Dans sa cellule dans la tour Pougatchev à la prison Boutirki, Ikaliayev attend sa mort par amour pour l’homme et la paix car ceux qui s’aiment aujourd’hui doivent mourir ensemble s’ils veulent être réunis. L’injustice sépare, la honte, la douleur, le mal qu’on fait aux autres, le crime séparent. Vivre est une torture puisque vivre sépare, affirme t’-il. Mais s’il désire sa propre mort, il refuse la grâce dépassant ainsi l’organisation et sa solidarité sociale pour atteindre la solidarité métaphysique. Le héros refuse de vivre et de consentir à être un meurtrier pour disparaître en homme justicier et non en criminel pénitent. Il faut mourir tout entier car Dieu ne peut rien justifier.
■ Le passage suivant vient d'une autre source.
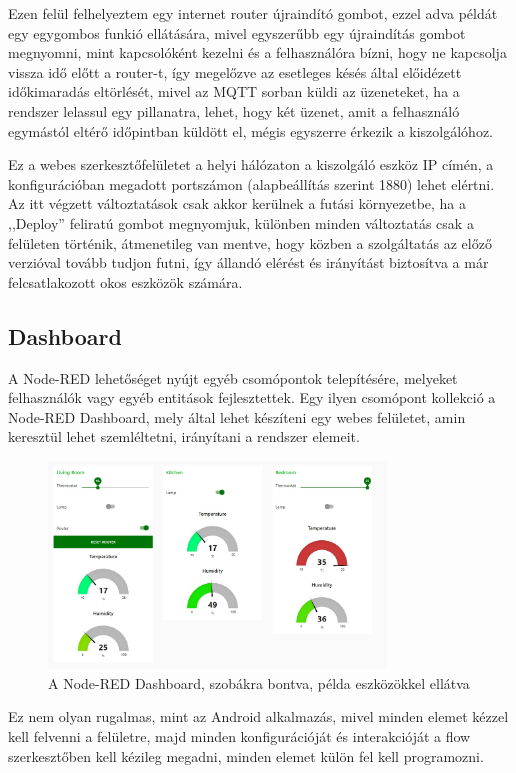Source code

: \documentclass[
]{thesis-ekf}
\theoremstyle{definition}
\theoremstyle{remark}
\begin{document}
Ezen felül felhelyeztem egy internet router újraindító gombot, ezzel adva példát egy egygombos funkió ellátására, mivel egyszerűbb egy újraindítás gombot megnyomni, 
mint kapcsolóként kezelni és a felhasználóra bízni, hogy ne kapcsolja vissza idő előtt a router-t, így megelőzve az esetleges 
késés által előidézett időkimaradás eltörlését, mivel az MQTT sorban küldi az üzeneteket, ha a rendszer lelassul egy pillanatra, 
lehet, hogy két üzenet, amit a felhasználó egymástól eltérő időpintban küldött el, mégis egyszerre érkezik a kiszolgálóhoz.

Ez a webes szerkesztőfelületet a helyi hálózaton a kiszolgáló eszköz IP címén, a konfigurációban megadott portszámon (alapbeállítás szerint 1880) lehet elértni.
Az itt végzett változtatások csak akkor kerülnek a futási környezetbe, ha a ,,Deploy'' feliratú gombot megnyomjuk, különben minden változtatás
csak a felületen történik, átmenetileg van mentve, hogy közben a szolgáltatás az előző verzióval tovább tudjon futni, így
állandó elérést és irányítást biztosítva a már felcsatlakozott okos eszközök számára.

\subsection{Dashboard}
A Node-RED lehetőséget nyújt egyéb csomópontok telepítésére, melyeket felhasználók vagy egyéb entitások fejlesztettek. 
Egy ilyen csomópont kollekció a Node-RED Dashboard\cite{dashboard}, mely által lehet készíteni egy webes felületet, amin keresztül lehet szemléltetni, irányítani a rendszer elemeit. 
\begin{figure}[h]
	\centering
	\includegraphics[width=0.8\textwidth]{images/dashboard.jpg}
	\caption{A Node-RED Dashboard\cite{dashboard}, szobákra bontva, példa eszközökkel ellátva}
\end{figure}


Ez nem olyan rugalmas, mint az Android alkalmazás, mivel minden
elemet kézzel kell felvenni a felületre, majd minden konfigurációját és interakcióját a flow szerkesztőben kell kézileg megadni, minden elemet külön fel kell programozni.
\end{document}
Il ne réunit pas sur cette terre, il n’y a pas d’amour près de Dieu mais seulement pour la créature. « Je ne compte plus sur le rendez vous avec Dieu, mais en mourant, je serai exact au rendez vous que j’ai pris avec ceux que j’aime, mes frères qui pensent à moi en ce moment; Prier serait les trahir. » Les justes - Acte IV -

On retrouve en ce révolutionnaire socialiste qui après l’attentat du grand Duc se tourne vers l’échafaud le « juge pénitent » à la manière de Clamence. Kaliayev refusant d’être gracié, sa condamnation rachètera son innocence. Ne rejoignons-nous pas ici, interroge Madeleine Bouches l’idée d’expiation, le thème du meurtre rédempteur? Le christ lui-même, si l’on en croit Camus, fut aussi indirectement responsable d’un crime « un certain massacre des innocents ». Il y a, dans la Chute, tout un passage qui éclaire.. La situation et les sentiments des justes. Comme il ressemble à Kaliayev, ce christ lui-même vu à travers Jean Baptiste Clamence ce christ qui ne pouvait oublier les soldats sanglants, les enfants coupés en deux. Il entendait au long des nuits la voix de Rachel refusant toute consolation comme Kaliayev devait aussi, dans sa cellule, continuer à entendre les plaintes de la grande Duchesse. « Il valait mieux en finir, ne pas se défendre, mourir », poursuit Clamence. La phrase pourrait s’appliquer à Kaliayev tout comme au Christ de la chute. Le meurtre ici s’identifie au suicide, il est l’inexcusable et le nécessaire ainsi que le confesse Camus dans les « meurtriers délicats » : «Une vie est alors payée de par une autre vie et de ces deux holocaustes, surgit la promesse d’une valeur… ainsi celui qui tue n’est coupable que s’il consent encore à vivre ou si, pour vire encore, il trahit ses frères. Mourir au contraire, annule la culpabilité et le crime lui -même affirme Camus dans L’Homme révolté.